Discussion Zen 5 Speculation (EPYC Turin and Strix Point/Granite Ridge - Ryzen 9000)

DisEnchantment · Sep 29, 2022

Speculate at will

igor_kavinski · Dec 31, 2023

My impression is that AMD engineers have designed the c cores so that even though each core has lower IPC than a fat core, when they are working in tandem, they work well better together to deliver an almost similar MT uplift at lower power consumption which is just amazing engineering.
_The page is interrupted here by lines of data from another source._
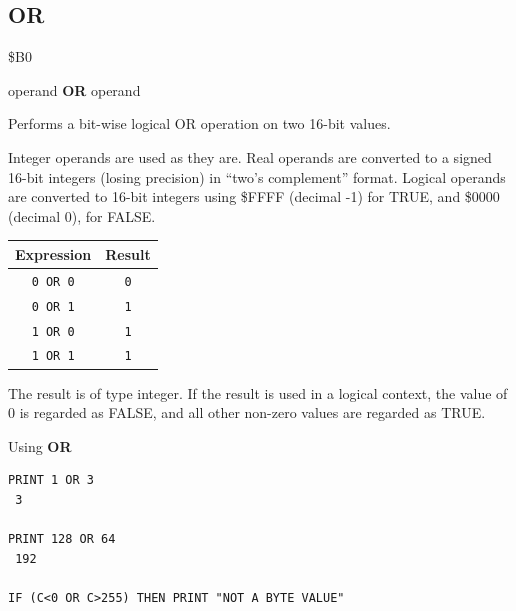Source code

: \subsection{OR}
\begin{description}[leftmargin=2cm,style=nextline]
\item [Token:]    \$B0

\item [Format:]   operand {\bf OR} operand

\item [Usage:]    Performs a bit-wise logical OR operation on two 16-bit values.

                  Integer operands are used as they are. Real operands are converted to a signed 16-bit integers (losing precision) in ``two's complement'' format. Logical operands are converted to 16-bit integers using \$FFFF (decimal -1) for TRUE, and \$0000 (decimal 0), for FALSE.

                  \begin{center}
                  \setlength{\tabcolsep}{1mm}
                     \begin{tabular}{|c|c|}
                        \hline
                        {\bf Expression} & {\bf Result}  \\
                        \hline
                           \texttt{0 OR 0}  &  \texttt{0} \\
                           \texttt{0 OR 1}  &  \texttt{1} \\
                           \texttt{1 OR 0}  &  \texttt{1} \\
                           \texttt{1 OR 1}  &  \texttt{1} \\
                        \hline
                     \end{tabular}
                  \end{center}

\item [Remarks:]  The result is of type integer. If the result is used in a logical context, the value of 0 is regarded as FALSE, and all other non-zero values are regarded as TRUE.

\item [Examples:] Using {\bf OR}

\begin{tcolorbox}[colback=black,coltext=white]
\verbatimfont{\codefont}
\begin{verbatim}
PRINT 1 OR 3
 3

PRINT 128 OR 64
 192

IF (C<0 OR C>255) THEN PRINT "NOT A BYTE VALUE"
\end{verbatim}
\end{tcolorbox}
\end{description}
The only downside is some ST workload ending up on a c core which would bring performance down for it so the Windows scheduler needs to be careful about preventing that.

igor_kavinski · Dec 31, 2023

maddie said:
How can a core with halved L3 have the same IPC?

I think the ST IPC is not the same. But the inter core communication is somehow better between the c cores.

Maybe @adroc_thurston can shed more light?

StefanR5R · Dec 31, 2023

maddie said:
How can a core with halved L3 have the same IPC? Has L3 suddenly become irrelevant?

Level 3 cache is not part of the core. It's part of the core complex.
In mobile parts, AMD has provided less level 3 cache compared to desktop and server parts before "dense" a.k.a. "cloud-native" cores were introduced.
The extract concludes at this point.